Canada Pavilion Venice Biennale Unveils Shary Boyle’s Music for Silence

Canada Pavilion Venice Biennale

The National Gallery of Canada and Canada Council for the Arts today announced the opening of Shary Boyle: Music for Silence, an exhibition of new work by Shary Boyle for the Pavilion of Canada at the 55th International Art Exhibition – la Biennale di Venezia.

Exploring ideas of silence, isolation and solitude, Toronto-based artist Shary Boyle has created an immersive installation for her national presentation in the Giardini di Castello. This ambitious site-specific work engages with Venice’s long heritage of theatricality and mythology; transforming the Pavilion of Canada both inside and out.

Music for Silence is a total re-imagining of Canada’s national space, merging imagination and folklore with humanistic, feminist and social concerns. Visitors to the Pavilion of Canada will step into Boyle’s visionary narrative, engaging the intimate and universal through the sensual and emotive directness of her work.

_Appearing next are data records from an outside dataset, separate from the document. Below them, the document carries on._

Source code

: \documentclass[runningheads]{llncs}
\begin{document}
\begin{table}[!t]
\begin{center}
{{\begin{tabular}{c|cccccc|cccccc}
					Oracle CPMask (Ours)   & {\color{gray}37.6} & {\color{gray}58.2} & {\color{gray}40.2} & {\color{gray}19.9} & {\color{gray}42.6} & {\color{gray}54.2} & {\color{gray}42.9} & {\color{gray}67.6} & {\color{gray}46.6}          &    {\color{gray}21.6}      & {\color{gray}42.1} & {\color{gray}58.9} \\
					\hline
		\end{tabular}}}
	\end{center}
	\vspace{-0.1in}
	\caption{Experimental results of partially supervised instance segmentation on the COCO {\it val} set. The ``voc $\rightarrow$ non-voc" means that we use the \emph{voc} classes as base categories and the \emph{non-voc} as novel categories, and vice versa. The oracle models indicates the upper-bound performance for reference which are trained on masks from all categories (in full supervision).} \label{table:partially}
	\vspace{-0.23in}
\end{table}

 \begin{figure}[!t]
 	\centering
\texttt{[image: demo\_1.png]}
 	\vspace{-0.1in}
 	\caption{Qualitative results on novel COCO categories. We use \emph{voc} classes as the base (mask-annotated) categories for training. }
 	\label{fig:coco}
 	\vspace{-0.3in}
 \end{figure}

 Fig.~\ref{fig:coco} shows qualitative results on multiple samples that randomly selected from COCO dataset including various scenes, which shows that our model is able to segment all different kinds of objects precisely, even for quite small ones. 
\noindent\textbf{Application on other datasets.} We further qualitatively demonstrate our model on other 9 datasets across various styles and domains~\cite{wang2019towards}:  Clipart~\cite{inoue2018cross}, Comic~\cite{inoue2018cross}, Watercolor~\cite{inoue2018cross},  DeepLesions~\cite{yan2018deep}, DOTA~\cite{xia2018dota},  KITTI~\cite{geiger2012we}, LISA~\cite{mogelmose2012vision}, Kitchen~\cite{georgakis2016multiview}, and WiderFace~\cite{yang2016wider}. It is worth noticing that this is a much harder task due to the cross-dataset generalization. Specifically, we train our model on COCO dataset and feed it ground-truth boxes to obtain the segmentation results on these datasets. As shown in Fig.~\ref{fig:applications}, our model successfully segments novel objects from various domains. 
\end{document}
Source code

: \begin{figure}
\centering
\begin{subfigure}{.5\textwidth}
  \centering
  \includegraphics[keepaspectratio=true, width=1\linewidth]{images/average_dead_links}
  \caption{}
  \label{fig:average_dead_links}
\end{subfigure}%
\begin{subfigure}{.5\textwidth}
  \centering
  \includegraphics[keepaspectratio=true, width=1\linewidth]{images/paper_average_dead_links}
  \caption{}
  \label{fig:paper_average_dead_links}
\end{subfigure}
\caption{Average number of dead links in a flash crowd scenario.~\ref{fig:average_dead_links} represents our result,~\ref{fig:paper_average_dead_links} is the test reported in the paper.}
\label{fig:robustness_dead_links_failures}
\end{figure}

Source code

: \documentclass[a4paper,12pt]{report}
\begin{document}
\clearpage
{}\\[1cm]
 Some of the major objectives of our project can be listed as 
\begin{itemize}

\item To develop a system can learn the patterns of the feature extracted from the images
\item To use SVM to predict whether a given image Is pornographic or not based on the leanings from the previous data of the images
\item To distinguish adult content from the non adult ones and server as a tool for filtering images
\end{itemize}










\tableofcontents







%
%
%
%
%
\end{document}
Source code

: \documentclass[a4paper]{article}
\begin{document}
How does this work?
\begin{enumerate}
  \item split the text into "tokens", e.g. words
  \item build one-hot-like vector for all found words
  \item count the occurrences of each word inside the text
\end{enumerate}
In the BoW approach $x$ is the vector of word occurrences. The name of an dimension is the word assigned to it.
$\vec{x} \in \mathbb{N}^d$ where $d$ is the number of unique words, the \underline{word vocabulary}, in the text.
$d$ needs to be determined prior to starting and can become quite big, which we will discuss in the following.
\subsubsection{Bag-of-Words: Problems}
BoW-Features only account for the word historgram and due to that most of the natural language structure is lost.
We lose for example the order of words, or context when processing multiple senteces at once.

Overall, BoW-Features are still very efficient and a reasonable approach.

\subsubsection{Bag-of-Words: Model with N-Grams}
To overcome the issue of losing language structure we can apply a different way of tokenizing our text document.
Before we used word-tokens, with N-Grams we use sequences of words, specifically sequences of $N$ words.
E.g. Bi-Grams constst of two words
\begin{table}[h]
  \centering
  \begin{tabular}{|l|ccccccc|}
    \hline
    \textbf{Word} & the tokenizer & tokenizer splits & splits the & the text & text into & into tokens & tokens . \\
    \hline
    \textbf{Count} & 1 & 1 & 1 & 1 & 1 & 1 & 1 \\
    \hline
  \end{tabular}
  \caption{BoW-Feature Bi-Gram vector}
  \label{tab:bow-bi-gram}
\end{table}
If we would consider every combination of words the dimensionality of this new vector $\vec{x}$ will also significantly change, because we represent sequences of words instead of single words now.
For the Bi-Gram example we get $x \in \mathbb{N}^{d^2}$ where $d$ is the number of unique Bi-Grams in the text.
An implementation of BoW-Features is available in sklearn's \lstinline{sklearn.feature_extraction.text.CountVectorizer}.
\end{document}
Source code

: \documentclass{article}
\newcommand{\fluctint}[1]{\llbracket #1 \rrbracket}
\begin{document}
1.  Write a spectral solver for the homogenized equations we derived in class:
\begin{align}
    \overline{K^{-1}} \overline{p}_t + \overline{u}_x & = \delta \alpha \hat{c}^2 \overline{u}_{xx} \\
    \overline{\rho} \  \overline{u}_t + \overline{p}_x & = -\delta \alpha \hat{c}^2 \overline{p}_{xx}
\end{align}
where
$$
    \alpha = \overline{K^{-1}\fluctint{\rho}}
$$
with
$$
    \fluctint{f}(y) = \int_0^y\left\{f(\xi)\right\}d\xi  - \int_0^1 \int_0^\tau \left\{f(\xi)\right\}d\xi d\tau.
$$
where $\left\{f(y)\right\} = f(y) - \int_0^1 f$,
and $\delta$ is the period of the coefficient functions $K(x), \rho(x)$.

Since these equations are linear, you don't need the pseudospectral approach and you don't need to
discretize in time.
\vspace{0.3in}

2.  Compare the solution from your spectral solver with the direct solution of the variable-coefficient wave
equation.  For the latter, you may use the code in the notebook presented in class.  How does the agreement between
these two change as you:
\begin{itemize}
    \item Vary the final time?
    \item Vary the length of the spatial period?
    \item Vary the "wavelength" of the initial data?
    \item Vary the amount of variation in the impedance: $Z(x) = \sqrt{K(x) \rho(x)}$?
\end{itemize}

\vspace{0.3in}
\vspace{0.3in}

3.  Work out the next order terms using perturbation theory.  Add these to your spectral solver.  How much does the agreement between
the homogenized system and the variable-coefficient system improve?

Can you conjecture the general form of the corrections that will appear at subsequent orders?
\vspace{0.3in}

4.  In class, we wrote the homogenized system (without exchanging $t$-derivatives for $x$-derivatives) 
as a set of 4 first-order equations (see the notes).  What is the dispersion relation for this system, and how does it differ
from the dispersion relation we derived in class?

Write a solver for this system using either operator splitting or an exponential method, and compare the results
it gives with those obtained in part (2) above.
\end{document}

On approaching Music for Silence visitors encounter a bronze sentry, a startled child perched atop the pavilion’s roof, weaving a maypole down the length of a concrete column. Inside the space, small porcelain figures carry large burdensome planets, evoking resilience, euphoria and grief. A silent black and white film plays, featuring a deaf woman performing in sign language, without subtitles. The character translates a dedication text written by the artist describing her intentions for the exhibit. A life-sized underwater cave set becomes a refuge: the resting place for an ancient sea deity sheltering a human infant. Overhead projectors flood the cave and plaster figures with saturated photo-collage in overwhelming detail, introducing a psychic strata populated by the mysterious, the forgotten and the silenced.

The Pavilion of Canada was built in 1958 under the direction of the National Gallery of Canada by famed Italian architect Enrico Peressutti, from the Milanese architectural firm Studio Architetti BBPR. It is situated between the pavilions of Britain and Germany within the Giardini di Castello.